▸ DATA FOR THIS TASK:

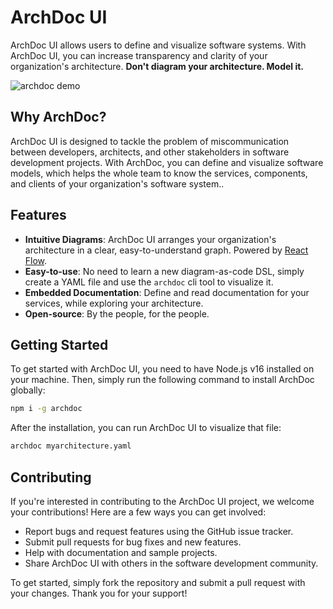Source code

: # ArchDoc UI
ArchDoc UI allows users to define and visualize software systems. With ArchDoc UI, you can increase transparency and clarity of your organization's architecture. **Don't diagram your architecture. Model it.**

![archdoc demo](docs/archdoc-demo.gif "ArchDoc Demo Video")

## Why ArchDoc?

ArchDoc UI is designed to tackle the problem of miscommunication between developers, architects, and other stakeholders in software development projects. With ArchDoc, you can define and visualize software models, which helps the whole team to know the services, components, and clients of your organization's software system..

## Features

 - **Intuitive Diagrams**: ArchDoc UI arranges your organization's architecture in a clear, easy-to-understand graph. Powered by [React Flow](https://reactflow.dev/).
 - **Easy-to-use**: No need to learn a new diagram-as-code DSL, simply create a YAML file and use the `archdoc` cli tool to visualize it.
 - **Embedded Documentation**: Define and read documentation for your services, while exploring your architecture.
 - **Open-source**: By the people, for the people.

## Getting Started
To get started with ArchDoc UI, you need to have Node.js v16 installed on your machine. Then, simply run the following command to install ArchDoc globally:

```bash
npm i -g archdoc
```

After the installation, you can run ArchDoc UI to visualize that file:

```bash
archdoc myarchitecture.yaml
```

## Contributing
If you're interested in contributing to the ArchDoc UI project, we welcome your contributions! Here are a few ways you can get involved:

 - Report bugs and request features using the GitHub issue tracker.
 - Submit pull requests for bug fixes and new features.
 - Help with documentation and sample projects.
 - Share ArchDoc UI with others in the software development community.

To get started, simply fork the repository and submit a pull request with your changes. Thank you for your support!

▸ GOAL OF THE EXERCISE: For this task, copy every line of the material in which "need" appears.

▸ OUTPUT BELOW:
 - **Easy-to-use**: No need to learn a new diagram-as-code DSL, simply create a YAML file and use the `archdoc` cli tool to visualize it.
To get started with ArchDoc UI, you need to have Node.js v16 installed on your machine. Then, simply run the following command to install ArchDoc globally:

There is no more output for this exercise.